Asset Value = Intrinsic + (Imagination Extrinsic + Liquidity Extrinsic)

The Perspective Of The Marginal Buyer

With our elements defined, we can now discuss setting the price for an asset. Price is a prerequisite for liquidity. Think of it this way, the value of an asset, for example, shelter exists independent of price. If there is zero bid for your house, but it keeps you dry, it still has value to you. Pricing is what allows an asset to find liquidity. Price is just the bridge between buyer and seller.  A volatile market, with prices ripping in every direction without continuity, is illiquid by definition.

The question of who sets the price is really “who gives the asset liquidity?” Let’s imagine a hypothetical order book. We will fill in the bid stack with a taxonomy of players, with decreasing bid price, just like a real order book.

Mapping the bid stack to the elements of value

Let’s map the investor type to the liquidity they provide. We will start with the lowest bid and work our way to the highest.

  • Distressed investors

    Focus on the book value portion of intrinsic.  Distressed investors are using the assets comprising the book value as collateral for their liquidity.

  • Value investors

    Focus on the full intrinsic value. Value investors are using the earnings power of the company’s management + the assets as a basis for their liquidity

  • Growth investors

    Focus on imagination extrinsic. Growth investors are willing to speculate on future paths that may lie over the hills. Their liquidity underwrites the potential for an unchallenged blue ocean.
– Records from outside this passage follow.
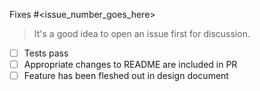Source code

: Fixes #<issue_number_goes_here>

> It's a good idea to open an issue first for discussion.

- [ ] Tests pass
- [ ] Appropriate changes to README are included in PR
- [ ] Feature has been fleshed out in design document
  • Magical Thinking Investors

    These investors are somewhere in between LSD levels of imagination and playing hot potato. The entire bid is contingent on the belief that someone else might pay more. It’s pure liquidity extrinsic. It’s GME. It’s DOGE. It’s intentionally buying ZOOM instead of ZM or SIGL when Signal is actually private. 

    This is not entirely ridiculous. Holding currency for its liquidity value, can be thought of as magical thinking. This is not derogatory. If you believe unpegged fiat is a “shared story” then it’s a monument to human cooperation. (Of course, trying to pay your taxes in anything other than USD will lead to knocks on your door by men in ill-fitting suits and sunglasses…so maybe I’m discounting military coercion too much.)

Liquidity Extrinsic and The Bid Stack

  • Liquidity premiums can exist anywhere and everywhere across the bid stack.

    Faith in liquidity increases the demand for an asset since it is easily convertible back to the fiat your obligations are denominated in. If you did not trust liquidity, you would need to hold more fiat in reserve just in case. This would reduce your demand for assets.

  • Liquidity extrinsic becomes a higher proportion of the extrinsic as you ascend the stack.

    We already saw that the marginal “magical thinking” bid is entirely made of liquidity premium. It can be reasonable as in the case of fiat currency, or wildly speculative like Black Lotus Magic cards. What happens at the distressed end of the stack where there is no liquidity extrinsic? 

    This is the zone where fundamentals are fully central. In a recent interview on Corey Hoffstein’s Flirting With Models, volatility manager Cem Karsan explains:



    In the very long term, all that matters is cash flows. At some point you’re gonna have a liquidity crisis and when the liquidity is not available, companies have to create their own liquidity and that’s where fundamentals matter…they matter, to the extent that they are necessary for purchasing their own stock or buying other companies.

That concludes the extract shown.